RE: Absolutely, and in fact there is a company called “Edelman” that actually measures the trust people have in various media sources. The Annual Edelman survey shows that people trust an online source, like Google, much more than they trust any other media source. Because with other media sources there are competitors, the “human element” is very obvious. Like if you’re watching CNN versus Fox News –or any other media source– the “human element” is very obvious [meaning,] their political slant is pretty obvious. But people trust online sources like Google to a much higher degree because the human element is invisible. And people think it’s all output from computer algorithms and is therefore completely objective and impartial.

And, of course, what we are finding [and] what SourceFed found is that that is absolutely not true. This trust people have in this source is based on an illusion. And it’s very very dangerous. It’s a very dangerous “spell” to be weaving over the public.

BB: Dr. Epstein, in the article that’s just being published today on Sputnik, as an exclusive, based on your research, for an article that you have written, one of the examples that you use, and I’m going to quote from your article.

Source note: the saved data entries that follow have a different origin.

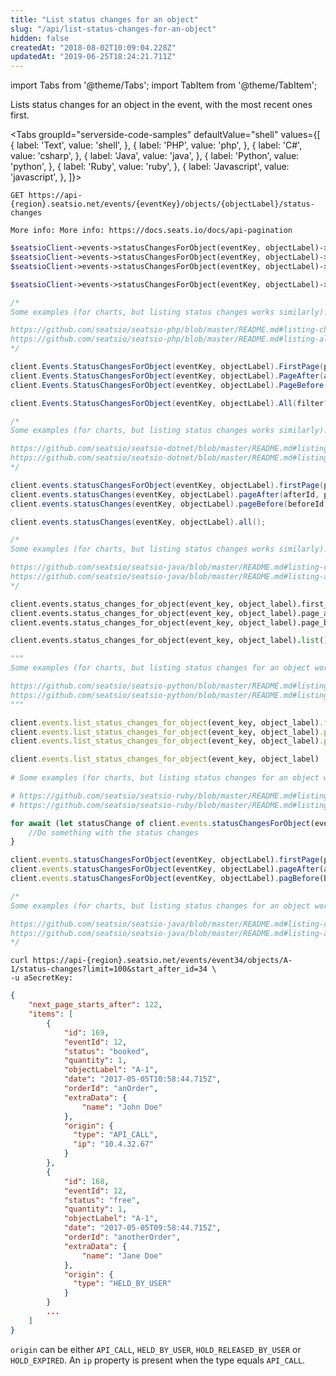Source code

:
 ```yaml
---
title: "List status changes for an object"
slug: "/api/list-status-changes-for-an-object"
hidden: false
createdAt: "2018-08-02T10:09:04.228Z"
updatedAt: "2019-06-25T18:24:21.711Z"
---
```


import Tabs from '@theme/Tabs';
import TabItem from '@theme/TabItem';

Lists status changes for an object in the event, with the most recent ones first.



<Tabs 
  groupId="serverside-code-samples"
  defaultValue="shell"
  values={[
{ label: 'Text', value: 'shell', },
{ label: 'PHP', value: 'php', },
{ label: 'C#', value: 'csharp', },
{ label: 'Java', value: 'java', },
{ label: 'Python', value: 'python', },
{ label: 'Ruby', value: 'ruby', },
{ label: 'Javascript', value: 'javascript', },
]}>
<TabItem value='shell'>

```shell
GET https://api-{region}.seatsio.net/events/{eventKey}/objects/{objectLabel}/status-changes

More info: More info: https://docs.seats.io/docs/api-pagination

```

</TabItem>
<TabItem value='php'>

```php
$seatsioClient->events->statusChangesForObject(eventKey, objectLabel)->firstPage(pageSize?)
$seatsioClient->events->statusChangesForObject(eventKey, objectLabel)->pageAfter(afterId, pageSize?)
$seatsioClient->events->statusChangesForObject(eventKey, objectLabel)->pageBefore(beforeId, pageSize?)

$seatsioClient->events->statusChangesForObject(eventKey, objectLabel)->all()

/*
Some examples (for charts, but listing status changes works similarly):

https://github.com/seatsio/seatsio-php/blob/master/README.md#listing-charts-page-by-page
https://github.com/seatsio/seatsio-php/blob/master/README.md#listing-all-charts
*/
```

</TabItem>
<TabItem value='csharp'>

```csharp
client.Events.StatusChangesForObject(eventKey, objectLabel).FirstPage(pageSize?)
client.Events.StatusChangesForObject(eventKey, objectLabel).PageAfter(afterId, filter?, pageSize?)
client.Events.StatusChangesForObject(eventKey, objectLabel).PageBefore(beforeId, filter?, pageSize?)

client.Events.StatusChangesForObject(eventKey, objectLabel).All(filter?);

/*
Some examples (for charts, but listing status changes works similarly):

https://github.com/seatsio/seatsio-dotnet/blob/master/README.md#listing-charts-page-by-page
https://github.com/seatsio/seatsio-dotnet/blob/master/README.md#listing-all-charts
*/
```

</TabItem>
<TabItem value='java'>

```java
client.events.statusChangesForObject(eventKey, objectLabel).firstPage(pageSize?)
client.events.statusChanges(eventKey, objectLabel).pageAfter(afterId, pageSize?)
client.events.statusChanges(eventKey, objectLabel).pageBefore(beforeId, pageSize?)

client.events.statusChanges(eventKey, objectLabel).all();

/*
Some examples (for charts, but listing status changes works similarly):

https://github.com/seatsio/seatsio-java/blob/master/README.md#listing-charts-page-by-page
https://github.com/seatsio/seatsio-java/blob/master/README.md#listing-all-charts
*/
```

</TabItem>
<TabItem value='python'>

```python
client.events.status_changes_for_object(event_key, object_label).first_page(page_size?)
client.events.status_changes_for_object(event_key, object_label).page_after(after_id, page_size?)
client.events.status_changes_for_object(event_key, object_label).page_before(before_id, page_size?)

client.events.status_changes_for_object(event_key, object_label).list()

"""
Some examples (for charts, but listing status changes for an object works similarly):

https://github.com/seatsio/seatsio-python/blob/master/README.md#listing-charts-page-by-page
https://github.com/seatsio/seatsio-python/blob/master/README.md#listing-all-charts
"""
```

</TabItem>
<TabItem value='ruby'>

```ruby
client.events.list_status_changes_for_object(event_key, object_label).first_page(page_size?)
client.events.list_status_changes_for_object(event_key, object_label).page_after(after_id, page_size?)
client.events.list_status_changes_for_object(event_key, object_label).page_before(before_id, page_size?)

client.events.list_status_changes_for_object(event_key, object_label)
  
# Some examples (for charts, but listing status changes for an object works similarly):

# https://github.com/seatsio/seatsio-ruby/blob/master/README.md#listing-charts-page-by-page
# https://github.com/seatsio/seatsio-ruby/blob/master/README.md#listing-all-charts
```

</TabItem>
<TabItem value='javascript'>

```javascript
for await (let statusChange of client.events.statusChangesForObject(eventKey, objectLabel).all()) {
	//Do something with the status changes
}

client.events.statusChangesForObject(eventKey, objectLabel).firstPage(pageSize?)
client.events.statusChangesForObject(eventKey, objectLabel).pageAfter(afterId, pageSize?)
client.events.statusChangesForObject(eventKey, objectLabel).pagBefore(beforeId, pageSize?)

/*
Some examples (for charts, but listing status changes for an object works similarly):

https://github.com/seatsio/seatsio-java/blob/master/README.md#listing-charts-page-by-page
https://github.com/seatsio/seatsio-java/blob/master/README.md#listing-all-charts
*/
```

</TabItem>
</Tabs>





```shell
curl https://api-{region}.seatsio.net/events/event34/objects/A-1/status-changes?limit=100&start_after_id=34 \
-u aSecretKey:

```



```json
{
    "next_page_starts_after": 122,
    "items": [
        {
            "id": 169,
            "eventId": 12,
            "status": "booked",
            "quantity": 1,
            "objectLabel": "A-1",
            "date": "2017-05-05T10:58:44.715Z",
            "orderId": "anOrder",
            "extraData": {
                "name": "John Doe"
            },
            "origin": {
              "type": "API_CALL",
              "ip": "10.4.32.67"
            }
        },
        {
            "id": 168,
            "eventId": 12,
            "status": "free",
            "quantity": 1,
            "objectLabel": "A-1",
            "date": "2017-05-05T09:58:44.715Z",
            "orderId": "anotherOrder",
            "extraData": {
                "name": "Jane Doe"
            },
            "origin": {
              "type": "HELD_BY_USER"
            }
        }
        ...
    ]
}
```

`origin` can be either `API_CALL`, `HELD_BY_USER`, `HOLD_RELEASED_BY_USER` or `HOLD_EXPIRED`. An `ip` property is present when the type equals `API_CALL`.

First, on August 6th, when you type [in] the suggestion, “When is the election?”, that’s the question. You were shown the following [search result on] November 8th, 2016, “The United States presidential election of 2016, [a] constitutionally prescribed to occur, blah blah blah.” But next to it is a big picture of a smiling Hillary [Clinton]! There aren’t two candidates there’s just one [shown].

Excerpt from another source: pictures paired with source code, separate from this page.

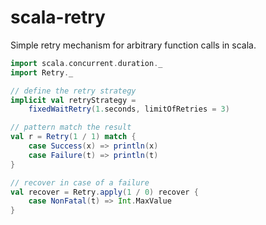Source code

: scala-retry
===========

Simple retry mechanism for arbitrary function calls in scala.

```scala
import scala.concurrent.duration._
import Retry._

// define the retry strategy
implicit val retryStrategy =
    fixedWaitRetry(1.seconds, limitOfRetries = 3)

// pattern match the result
val r = Retry(1 / 1) match {
    case Success(x) => println(x)
    case Failure(t) => println(t)
}

// recover in case of a failure
val recover = Retry.apply(1 / 0) recover {
    case NonFatal(t) => Int.MaxValue
}
```
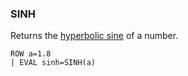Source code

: <!--
This is generated by ESQL’s AbstractFunctionTestCase. Do no edit it. See ../README.md for how to regenerate it.
-->

### SINH
Returns the [hyperbolic sine](https://en.wikipedia.org/wiki/Hyperbolic_functions) of a number.

```
ROW a=1.8
| EVAL sinh=SINH(a)
```
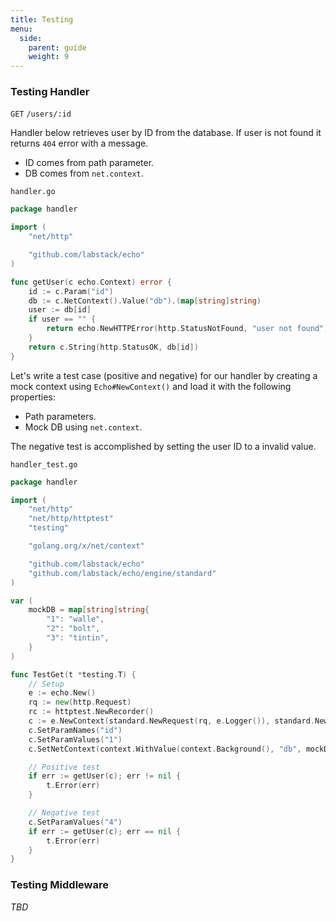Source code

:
 ```yaml
---
title: Testing
menu:
  side:
    parent: guide
    weight: 9
---
```


### Testing Handler

`GET` `/users/:id`

Handler below retrieves user by ID from the database. If user is not found it returns
`404` error with a message.

- ID comes from path parameter.
- DB comes from `net.context`.

`handler.go`

```go
package handler

import (
	"net/http"

	"github.com/labstack/echo"
)

func getUser(c echo.Context) error {
	id := c.Param("id")
	db := c.NetContext().Value("db").(map[string]string)
	user := db[id]
	if user == "" {
		return echo.NewHTTPError(http.StatusNotFound, "user not found")
	}
	return c.String(http.StatusOK, db[id])
}
```

Let's write a test case (positive and negative) for our handler by creating a mock
context using `Echo#NewContext()` and load it with the following properties:

- Path parameters.
- Mock DB using `net.context`.

The negative test is accomplished by setting the user ID to a invalid value.

`handler_test.go`

```go
package handler

import (
	"net/http"
	"net/http/httptest"
	"testing"

	"golang.org/x/net/context"

	"github.com/labstack/echo"
	"github.com/labstack/echo/engine/standard"
)

var (
	mockDB = map[string]string{
		"1": "walle",
		"2": "bolt",
		"3": "tintin",
	}
)

func TestGet(t *testing.T) {
	// Setup
	e := echo.New()
	rq := new(http.Request)
	rc := httptest.NewRecorder()
	c := e.NewContext(standard.NewRequest(rq, e.Logger()), standard.NewResponse(rc, e.Logger()))
	c.SetParamNames("id")
	c.SetParamValues("1")
	c.SetNetContext(context.WithValue(context.Background(), "db", mockDB))

	// Positive test
	if err := getUser(c); err != nil {
		t.Error(err)
	}

	// Negative test
	c.SetParamValues("4")
	if err := getUser(c); err == nil {
		t.Error(err)
	}
}
```

### Testing Middleware

*TBD*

I mean, how could it be anything other than a manipulation? It could have easily been both candidates [shown in the search result]. They were the two leading candidates, that’s the Republican and Democrat. We wouldn’t expect the third parties to make it because of “the negation of democracy” on that front.

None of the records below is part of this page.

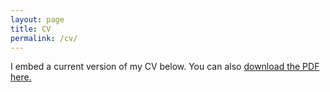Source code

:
 ```yaml
---
layout: page
title: CV
permalink: /cv/
---
```

I embed a current version of my CV below. You can also <a href = "ShanyaSharma_Resume.pdf">download the PDF here.</a>
<html>
  <head>
    <meta charset="utf-8" />
        <meta name="viewport" content="width=device-width">
  </head>
  <body>
    <object data="ShanyaSharma_Resume.pdf" type="application/pdf" style="min-height:100vh;width:100%"></object>
  </body>
</html>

But that’s what that shows: when you type in [using] Google, “When is the election?”, you get a picture of Hillary Clinton smiling!

RE: Well, yes, and that is pretty blatant. That’s blatant and obvious, they could have printed two pictures or four pictures just as easily as they printed one.

So that’s blatant, obvious and sloppy –really, if you think about it– on their part!

And, believe it or not, I’m not concerned about a mistake they make that’s so blatant. I’m much more concerned about search rankings because there, what’s happening, is invisible to people. Now, of course, I’m also concerned about search “suggestions” because what’s happening there is invisible to people. But, yeah, that image where you see Hillary Clinton’s picture all by itself, when all you’re doing is asking Google, “When is the election?”, that’s obvious, blatant support for one candidate.

I give another example from last year, and this went on for several months: if you typed into Google, “Who is the next president?” the answer you would get was –and I actually show a screen print to prove this– the answer you would get is, “Hillary Clinton”, is the next president.

BB: What’s Google’s motivation? Talk about Google’s support for Hillary Clinton. It’s not hidden. I mean this is hidden. The fact that they’re manipulating search suggestions and auto-complete suggestions in a way so that only favorable news about Hillary Clinton comes up. Or not “only”, but mainly favorable. While, for the other candidates [Google’s search suggestions and auto-complete are] both negative and positive, but certainly not skewed in this direction.

What’s Google’s motivation?

RE: Well, a lot has been written about Google’s support for Hillary Clinton, and this goes back to the beginning of her campaign. So you have to say, “Okay, why would they support Hillary Clinton?”,  as opposed to Donald Trump, or anyone who opposed her. For example, Bernie Sanders.

You’d have to look at the culture in Silicon Valley. You’d have to look at where their employees come from. They come from mostly the top schools in the North-East, which tend to have a Liberal Democratic [Party] slant. So that’s part of it.

But part of it too, has to do with this “revolving door” which has been in place since President Obama came into office seven years ago.